EPA extends deadline for polluters’ emission report

By Dow Jones Newswires
Posted March 1 at 2:17 p.m.

Businesses that emit greenhouse gases will have more time to report their emissions after the U.S. Environmental Protection Agency extended a  deadline Tuesday.

The EPA announced that it would extend the deadline, originally March 31, saying it would take more time to test the online system to collect data. The agency said it expected reporting to begin in late summer but did not set a new deadline.

The announcement was a nod to business groups who had said the deadline was too early and came as the agency weathered attacks from House Republicans and EPA Administrator Lisa Jackson met with Senate Democrats at the Capitol.

“Taking a little extra time to get this program right makes more sense than rushing to meet an artificial and inflexible deadline,” Charles T. Drevna, president of the National Petrochemical and Refiners Association, said in a statement.

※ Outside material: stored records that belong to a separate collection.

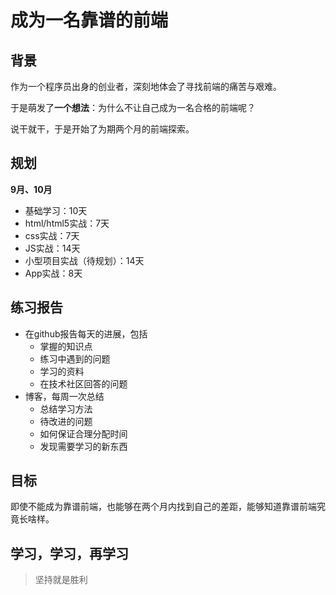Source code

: # 成为一名靠谱的前端

## 背景

作为一个程序员出身的创业者，深刻地体会了寻找前端的痛苦与艰难。

于是萌发了**一个想法**：为什么不让自己成为一名合格的前端呢？

说干就干，于是开始了为期两个月的前端探索。

## 规划
**9月、10月**

- 基础学习：10天
- html/html5实战：7天
- css实战：7天
- JS实战：14天
- 小型项目实战（待规划）：14天
- App实战：8天

## 练习报告

- 在github报告每天的进展，包括
   - 掌握的知识点
   - 练习中遇到的问题
   - 学习的资料
   - 在技术社区回答的问题
- 博客，每周一次总结
   - 总结学习方法
   - 待改进的问题
   - 如何保证合理分配时间
   - 发现需要学习的新东西

## 目标
即使不能成为靠谱前端，也能够在两个月内找到自己的差距，能够知道靠谱前端究竟长啥样。

## 学习，学习，再学习
> 坚持就是胜利
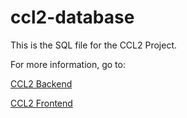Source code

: # ccl2-database
This is the SQL file for the CCL2 Project.

For more information, go to:

[CCL2 Backend](https://github.com/jb-cc/ccl2-backend)

[CCL2 Frontend](https://github.com/jb-cc/ccl2-frontend)
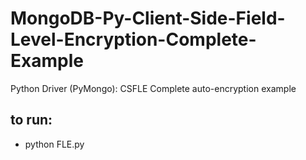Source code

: # MongoDB-Py-Client-Side-Field-Level-Encryption-Complete-Example
Python Driver (PyMongo): CSFLE Complete auto-encryption example

## to run:
* python FLE.py
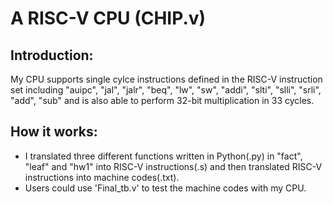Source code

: # A RISC-V CPU (CHIP.v)
## Introduction:
My CPU supports single cylce instructions defined in the RISC-V instruction set including "auipc", "jal", "jalr", "beq", "lw", "sw", "addi", "slti", "slli", "srli", "add", "sub" and is also able to perform 32-bit multiplication in 33 cycles.
## How it works:
* I translated three different functions written in Python(.py) in "fact", "leaf" and "hw1" into RISC-V instructions(.s) and then translated RISC-V instructions into machine codes(.txt).
* Users could use 'Final_tb.v' to test the machine codes with my CPU.
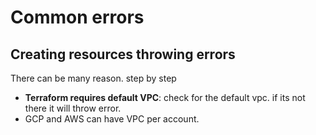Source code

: # Common errors

## Creating resources throwing errors

There can be many reason. step by step

- **Terraform requires default VPC**: check for the default vpc. if its not there it will throw error.
- GCP and AWS can have VPC per account.
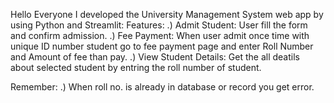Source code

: Hello Everyone I developed the University Management System web app by using Python and Streamlit:
Features:
.) Admit Student: User fill the form and confirm admission.
.) Fee Payment: When user admit once time with unique ID number student go to fee payment page and enter Roll Number and Amount of fee than pay.
.) View Student Details: Get the all deatils about selected student by entring the roll number of student.

Remember:
.) When roll no. is already in database or record you get error.
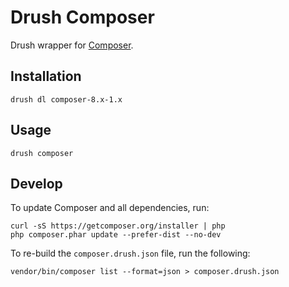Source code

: # Drush Composer

Drush wrapper for [Composer](http://getcomposer.org).


## Installation

    drush dl composer-8.x-1.x


## Usage

    drush composer


## Develop

To update Composer and all dependencies, run:

    curl -sS https://getcomposer.org/installer | php
    php composer.phar update --prefer-dist --no-dev


To re-build the `composer.drush.json` file, run the following:

    vendor/bin/composer list --format=json > composer.drush.json
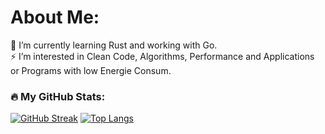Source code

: # About Me:
🌱 I’m currently learning Rust and working with Go.<br>⚡ I’m interested in Clean Code, Algorithms, Performance and Applications or Programs with low Energie Consum.<br>

### :fire: My GitHub Stats:
[![GitHub Streak](http://github-readme-streak-stats.herokuapp.com?user=fedorchukandrii&theme=dark&background=000000)](https://git.io/streak-stats)
[![Top Langs](https://github-readme-stats.vercel.app/api/top-langs/?username=fedorchukandrii&layout=compact&theme=vision-friendly-dark)](https://github.com/anuraghazra/github-readme-stats)
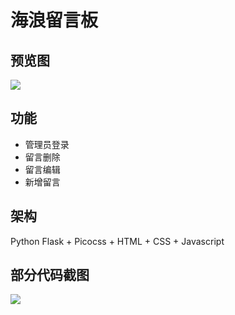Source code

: # 海浪留言板

## 预览图

![](https://pic.jitudisk.com/public/2022/10/18/12c8ef1f7cb33.jpg)

## 功能

- 管理员登录
- 留言删除
- 留言编辑
- 新增留言

## 架构

Python Flask + Picocss + HTML + CSS + Javascript

## 部分代码截图

![](https://s1.ax1x.com/2022/10/18/xrXegK.jpg)
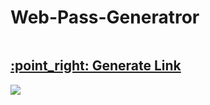 # Web-Pass-Generatror

<div style="display:flex; flex-direction:column;">
  <h2><a href="https://ephyg.github.io/Web-Pass-Generator/">:point_right: Generate Link</a></h2>
<div> <img src="https://user-images.githubusercontent.com/84809084/195708141-b00e1495-e272-4294-9c21-72b47de3e067.png"/></div>
</div>
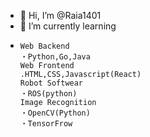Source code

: - 👋 Hi, I’m @Raia1401 
- 🌱 I’m currently learning 
-     Web Backend
      ・Python,Go,Java
      Web Frontend
      .HTML,CSS,Javascript(React)
      Robot Softwear
      ・ROS(python)
      Image Recognition 
      ・OpenCV(Python) 
      ・TensorFrow

<!---
Raia1401/Raia1401 is a ✨ special ✨ repository because its `README.md` (this file) appears on your GitHub profile.
You can click the Preview link to take a look at your changes.
--->

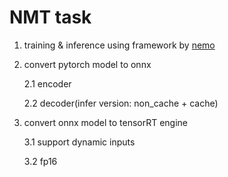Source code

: # NMT task

1. training & inference using framework by [nemo](https://github.com/NVIDIA/NeMo)

2. convert pytorch model to onnx

    2.1 encoder

    2.2 decoder(infer version: non_cache + cache)

3. convert onnx model to tensorRT engine

    3.1 support dynamic inputs

    3.2 fp16
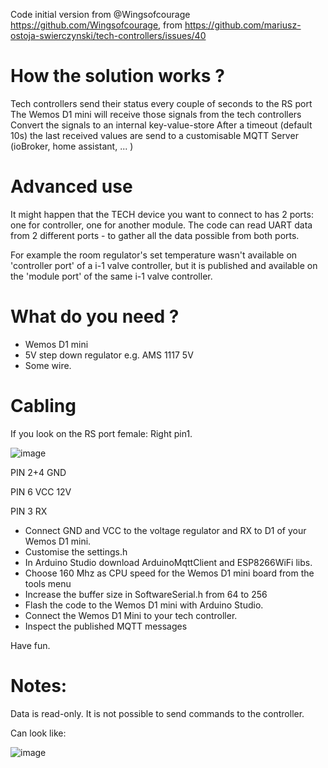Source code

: Code initial version from @Wingsofcourage https://github.com/Wingsofcourage, from https://github.com/mariusz-ostoja-swierczynski/tech-controllers/issues/40

# How the solution works ?

Tech controllers send their status every couple of seconds to the RS port
The Wemos D1 mini will receive those signals from the tech controllers
Convert the signals to an internal key-value-store
After a timeout (default 10s) the last received values are send to a customisable MQTT Server (ioBroker, home assistant, ... )

# Advanced use

It might happen that the TECH device you want to connect to has 2 ports: one for controller, one for another module. 
The code can read UART data from 2 different ports - to gather all the data possible from both ports.

For example the room regulator's set temperature wasn't available on 'controller port' of a i-1 valve controller, but it is published and available on the 'module port' of the same i-1 valve controller.

# What do you need ?

- Wemos D1 mini
- 5V step down regulator e.g. AMS 1117 5V
- Some wire.

# Cabling
If you look on the RS port female: Right pin1.

![image](https://github.com/user-attachments/assets/c6a2b7fc-aca4-4616-8869-73e852f26221)


PIN 2+4 GND

PIN 6 VCC 12V

PIN 3 RX

- Connect GND and VCC to the voltage regulator and RX to D1 of your Wemos D1 mini.
- Customise the settings.h
- In Arduino Studio download ArduinoMqttClient and ESP8266WiFi libs.
- Choose 160 Mhz as CPU speed for the Wemos D1 mini board from the tools menu
- Increase the buffer size in SoftwareSerial.h from 64 to 256
- Flash the code to the Wemos D1 mini with Arduino Studio.
- Connect the Wemos D1 Mini to your tech controller.
- Inspect the published MQTT messages

Have fun.

# Notes:
Data is read-only. It is not possible to send commands to the controller.

Can look like:

![image](https://github.com/user-attachments/assets/1c71450a-dd09-425e-b873-f1ba44a6bd13)
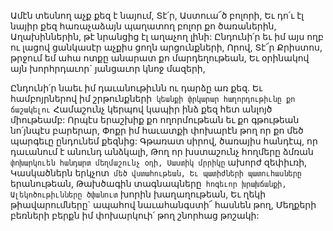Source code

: 
Ամէն տեսնող աչք քեզ է նայում,
Տէ՛ր, Աստուա՜ծ բոլորի,
Եւ դո՛ւ էլ նայիր քեզ հառաչաձայն պաղատող
բոլոր քո ծառաներին,
Աղախիններին, թէ նրանցից էլ աղաչող լինի:
Ընդունի՛ր եւ իմ այս ողբ ու լացով ցանկասէր
աչքիս ցողն արցունքների,
Որով, Տէ՜ր Քրիստոս, թրջում եմ ահա ոտքը
անարատ քո մարդեղութեան,
Եւ օրինակով այն խորհրդաւոր` յանցաւոր կնոջ
մազերի,


Ընդունի՛ր նաեւ իմ դաւանութիւնն ու դարձը առ
քեզ.
Եւ համբոյրներով իմ շրթունքների` կեանքի
փրկարար հաղորդութիւնը քո ճաշակելու`
Համաշունչ կերպով կապիր ինձ քեզ հետ անլոյծ
միութեամբ:
Որպէս երաշխիք քո ողորմութեան եւ քո
գթութեան նո՛յնպէս բարերար,
Փոքր իմ հաւատքի փոխարէն թող որ քո մեծ
պարգեւը ընդունեմ քեզնից:
Գթառատ սիրով, ծառայիս հանդէպ, որ դաւանում
է անունդ անձկալի,
Թող որ խստաշունչ հողմերը ձմռան`
փոխարկուեն հանդարտ մեղմաշունչ օդի,
Սաստիկ մրրիկը` ախորժ զեփիւռի,
Կասկածներն երկչոտ` մեծ վստահութեան,
Եւ պատիժների պատուհասները` երանութեան,
Թախծագին տագնապները` հոգեւոր
խրախճանքի,
Ալեկոծութիւնները ծփանուտ` խորին
խաղաղութեան,
Եւ ղեկի թիավարումները` ապահով
նաւահանգստի՜ հասնեն թող,
Մեղքերի բեռների բերքն իմ փոխարկուի՛ թող
շնորհաց թոշակի:
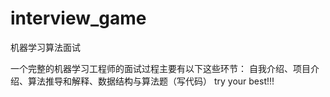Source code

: # interview_game
机器学习算法面试


一个完整的机器学习工程师的面试过程主要有以下这些环节：
自我介绍、项目介绍、算法推导和解释、数据结构与算法题（写代码）
try your best!!!

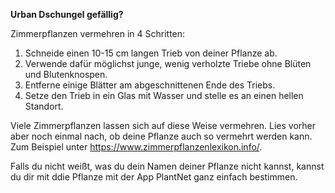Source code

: **Urban Dschungel gefällig?**

Zimmerpflanzen vermehren in 4 Schritten:

1. Schneide einen 10-15 cm langen Trieb von deiner Pflanze ab.
1. Verwende dafür möglichst junge, wenig verholzte Triebe ohne Blüten und Blutenknospen.
1. Entferne einige Blätter am abgeschnittenen Ende des Triebs.
1. Setze den Trieb in ein Glas mit Wasser und stelle es an einen hellen Standort.

Viele Zimmerpflanzen lassen sich auf diese Weise vermehren. 
Lies vorher aber noch einmal nach, ob deine Pflanze auch so vermehrt werden kann. Zum Beispiel unter https://www.zimmerpflanzenlexikon.info/.

Falls du nicht weißt, was du dein Namen deiner Pflanze nicht kannst, kannst du dir mit ddie Pflanze mit der App PlantNet ganz einfach bestimmen. 
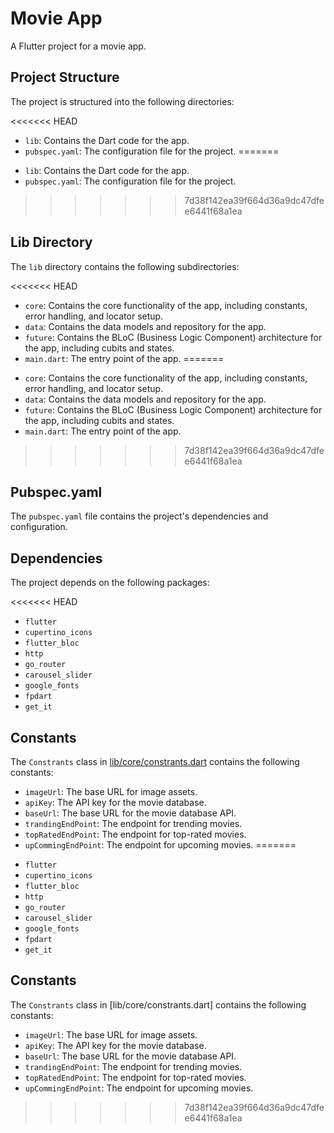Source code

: # Movie App

A Flutter project for a movie app.

## Project Structure

The project is structured into the following directories:

<<<<<<< HEAD
- `lib`: Contains the Dart code for the app.
- `pubspec.yaml`: The configuration file for the project.
=======
* `lib`: Contains the Dart code for the app.
* `pubspec.yaml`: The configuration file for the project.
>>>>>>> 7d38f142ea39f664d36a9dc47dfee6441f68a1ea

## Lib Directory

The `lib` directory contains the following subdirectories:

<<<<<<< HEAD
- `core`: Contains the core functionality of the app, including constants, error handling, and locator setup.
- `data`: Contains the data models and repository for the app.
- `future`: Contains the BLoC (Business Logic Component) architecture for the app, including cubits and states.
- `main.dart`: The entry point of the app.
=======
* `core`: Contains the core functionality of the app, including constants, error handling, and locator setup.
* `data`: Contains the data models and repository for the app.
* `future`: Contains the BLoC (Business Logic Component) architecture for the app, including cubits and states.
* `main.dart`: The entry point of the app.
>>>>>>> 7d38f142ea39f664d36a9dc47dfee6441f68a1ea

## Pubspec.yaml

The `pubspec.yaml` file contains the project's dependencies and configuration.

## Dependencies

The project depends on the following packages:

<<<<<<< HEAD
- `flutter`
- `cupertino_icons`
- `flutter_bloc`
- `http`
- `go_router`
- `carousel_slider`
- `google_fonts`
- `fpdart`
- `get_it`

## Constants

The `Constrants` class in [lib/core/constrants.dart](cci:7://file:///c:/Z-Developments/My%20All%20Projects/movie_app/lib/core/constrants.dart:0:0-0:0) contains the following constants:

- `imageUrl`: The base URL for image assets.
- `apiKey`: The API key for the movie database.
- `baseUrl`: The base URL for the movie database API.
- `trandingEndPoint`: The endpoint for trending movies.
- `topRatedEndPoint`: The endpoint for top-rated movies.
- `upCommingEndPoint`: The endpoint for upcoming movies.
=======
* `flutter`
* `cupertino_icons`
* `flutter_bloc`
* `http`
* `go_router`
* `carousel_slider`
* `google_fonts`
* `fpdart`
* `get_it`

## Constants

The `Constrants` class in [lib/core/constrants.dart] contains the following constants:

* `imageUrl`: The base URL for image assets.
* `apiKey`: The API key for the movie database.
* `baseUrl`: The base URL for the movie database API.
* `trandingEndPoint`: The endpoint for trending movies.
* `topRatedEndPoint`: The endpoint for top-rated movies.
* `upCommingEndPoint`: The endpoint for upcoming movies.
>>>>>>> 7d38f142ea39f664d36a9dc47dfee6441f68a1ea

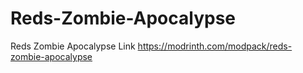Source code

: # Reds-Zombie-Apocalypse
Reds Zombie Apocalypse
Link https://modrinth.com/modpack/reds-zombie-apocalypse
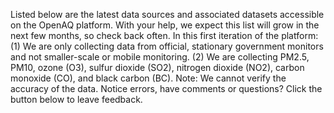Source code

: Listed below are the latest data sources and associated datasets accessible on the OpenAQ platform. With your help, we expect this list will grow in the next few months, so check back often. In this first iteration of the platform: (1) We are only collecting data from official, stationary government monitors and not smaller-scale or mobile monitoring. (2) We are collecting PM2.5, PM10, ozone (O3), sulfur dioxide (SO2), nitrogen dioxide (NO2), carbon monoxide (CO), and black carbon (BC).  Note: We cannot verify the accuracy of the data. Notice errors, have comments or questions? Click the button below to leave feedback.
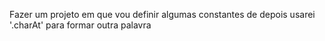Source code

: Fazer um projeto em que vou definir algumas constantes de depois usarei '.charAt' para formar outra palavra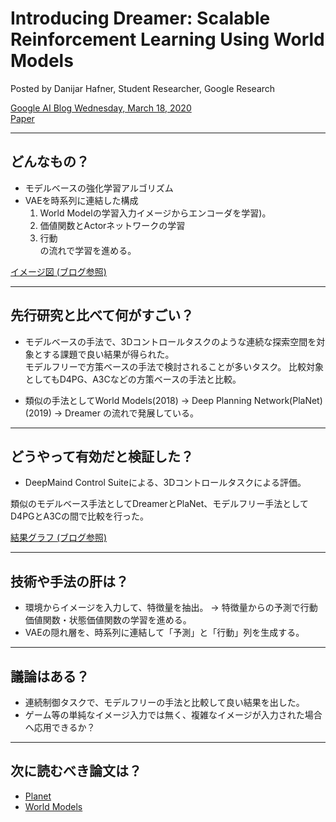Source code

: Introducing Dreamer: Scalable Reinforcement Learning Using World Models  
===

Posted by Danijar Hafner, Student Researcher, Google Research 


[Google AI Blog Wednesday, March 18, 2020](https://ai.googleblog.com/2020/03/introducing-dreamer-scalable.html?m=1)  
[Paper](https://arxiv.org/pdf/1912.01603.pdf)  

---

## どんなもの？

* モデルベースの強化学習アルゴリズム  
* VAEを時系列に連結した構成  
  1) World Modelの学習入力イメージからエンコーダを学習)。  
  2) 価値関数とActorネットワークの学習  
  3) 行動  
  の流れで学習を進める。

  
[イメージ図 (ブログ参照)](https://1.bp.blogspot.com/-4J0POdpDz8U/XnFFZ_POSXI/AAAAAAAAFfg/3Dzzf-nbPUQuYWiJuzbZK__vfjHTjYtrQCLcBGAsYHQ/s1600/image2.png)



---

## 先行研究と比べて何がすごい？  

* モデルベースの手法で、3Dコントロールタスクのような連続な探索空間を対象とする課題で良い結果が得られた。  
  モデルフリーで方策ベースの手法で検討されることが多いタスク。
  比較対象としてもD4PG、A3Cなどの方策ベースの手法と比較。 

* 類似の手法としてWorld Models(2018) → Deep Planning Network(PlaNet) (2019) → Dreamer の流れで発展している。  


---

## どうやって有効だと検証した？  

* DeepMaind Control Suiteによる、3Dコントロールタスクによる評価。  
  
類似のモデルベース手法としてDreamerとPlaNet、モデルフリー手法としてD4PGとA3Cの間で比較を行った。

[結果グラフ (ブログ参照)](https://1.bp.blogspot.com/-7CZawd00x4M/XnFFZzSu9jI/AAAAAAAAFf4/EvlvcxNhcr8dv4lq2ZJP6Gc9HRtcFVvEgCEwYBhgL/s1600/image1.png)


---

## 技術や手法の肝は？

* 環境からイメージを入力して、特徴量を抽出。 → 特徴量からの予測で行動価値関数・状態価値関数の学習を進める。
* VAEの隠れ層を、時系列に連結して「予測」と「行動」列を生成する。    

---

## 議論はある？

* 連続制御タスクで、モデルフリーの手法と比較して良い結果を出した。  
* ゲーム等の単純なイメージ入力では無く、複雑なイメージが入力された場合へ応用できるか？  

---

## 次に読むべき論文は？

* [Planet](https://ai.googleblog.com/2019/02/introducing-planet-deep-planning.html)  
* [World Models](https://arxiv.org/abs/1803.10122)  


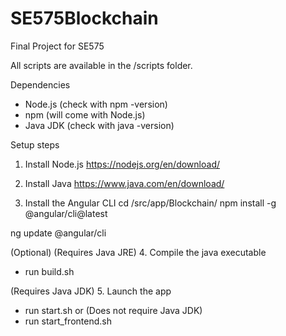 # SE575Blockchain
Final Project for SE575

All scripts are available in the <installation directory>/scripts folder.


Dependencies
- Node.js (check with npm -version)
- npm (will come with Node.js)
- Java JDK (check with java -version)

Setup steps
1. Install Node.js
https://nodejs.org/en/download/


2. Install Java
https://www.java.com/en/download/


3. Install the Angular CLI
cd <installation directory>/src/app/Blockchain/
npm install -g @angular/cli@latest
<new cmd window>
ng update @angular/cli


(Optional)
(Requires Java JRE)
4. Compile the java executable
- run build.sh


(Requires Java JDK)
5. Launch the app
- run start.sh
or
(Does not require Java JDK)
- run start_frontend.sh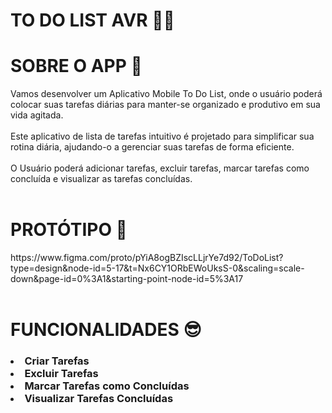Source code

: <h1>TO DO LIST AVR 📝✅</h1>
<div> 
    <h1>SOBRE O APP 🚀</h1>  
   Vamos desenvolver um Aplicativo Mobile To Do List, onde o usuário poderá colocar suas tarefas diárias para manter-se organizado e produtivo em sua vida agitada.<br>
  <br> Este aplicativo de lista de tarefas intuitivo é projetado para simplificar sua rotina diária, ajudando-o a gerenciar suas tarefas de forma eficiente.<br>
<br> O Usuário poderá adicionar tarefas, excluir tarefas, marcar tarefas como concluída e visualizar as tarefas concluídas.
</div>

<div> 
   <br> <h1>PROTÓTIPO 📱</h1>
https://www.figma.com/proto/pYiA8ogBZIscLLjrYe7d92/ToDoList?type=design&node-id=5-17&t=Nx6CY1ORbEWoUksS-0&scaling=scale-down&page-id=0%3A1&starting-point-node-id=5%3A17
</div>

<div>
  <br> <h1>FUNCIONALIDADES 😎</h1>
<h3>
  <li>Criar Tarefas</li>
  <li>Excluir Tarefas</li>
  <li>Marcar Tarefas como Concluídas</li>
  <li>Visualizar Tarefas Concluídas</li>
</h3>
</div>
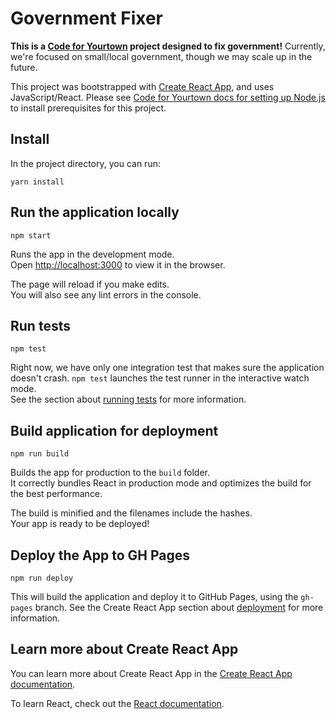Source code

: # Government Fixer

**This is a [Code for Yourtown](https://yourtown.code) project designed to fix government!** Currently, we're focused on small/local government, though we may scale up in the future.

 This project was bootstrapped with [Create React App](https://github.com/facebook/create-react-app), and uses JavaScript/React. Please see [Code for Yourtown docs for setting up Node.js](https://yourtown.code/guides/setup/nodejs) to install prerequisites for this project.

## Install

In the project directory, you can run:

`yarn install`

## Run the application locally

`npm start`

Runs the app in the development mode.<br>
Open [http://localhost:3000](http://localhost:3000) to view it in the browser.

The page will reload if you make edits.<br>
You will also see any lint errors in the console.

## Run tests

`npm test`

Right now, we have only one integration test that makes sure the application doesn't crash. `npm test` launches the test runner in the interactive watch mode.<br>
See the section about [running tests](https://facebook.github.io/create-react-app/docs/running-tests) for more information.

## Build application for deployment

`npm run build`

Builds the app for production to the `build` folder.<br>
It correctly bundles React in production mode and optimizes the build for the best performance.

The build is minified and the filenames include the hashes.<br>
Your app is ready to be deployed!

## Deploy the App to GH Pages

`npm run deploy`

This will build the application and deploy it to GitHub Pages, using the `gh-pages` branch. See the Create React App section about [deployment](https://facebook.github.io/create-react-app/docs/deployment) for more information.

## Learn more about Create React App

You can learn more about Create React App in the [Create React App documentation](https://facebook.github.io/create-react-app/docs/getting-started).

To learn React, check out the [React documentation](https://reactjs.org/).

The Obama administration is moving forward with limits on carbon dioxide and other greenhouse-gas emissions from power plants, manufacturers and other sources despite intense opposition from Republicans and industry groups. The reporting requirements delayed Tuesday would require to large emitters and fuel suppliers to submit emissions data as part of the program.

House Republicans want to bar the agency from using the Clean Air Act to regulate greenhouse gases, but have chosen to move the bill slowly while gathering evidence at a series of hearings on the issue, including another on Tuesday with testimony from coal- and auto-industry representatives who oppose the rules.

Republicans could also attach a provision to a spending resolution that would bar EPA from funding the program.

The administration is also building its case. The EPA released a study Tuesday that it said underscored the economic benefits of other Clean Air Act regulations. Meanwhile, the administration is watching to see whether the EPA will have support among moderate and conservative Democrats in the Senate, where Democrats hold the majority.

In an interview Tuesday, Sen. Sherrod Brown (D-Ohio) said he hoped the administration would re-evaluate the idea of letting the EPA regulate greenhouse-gas emissions. He said he saw an important distinction between allowing the EPA to combat air-pollution problems specific to certain regions or cities — such as mercury and smog — and greenhouse gases, which “affect the whole planet.”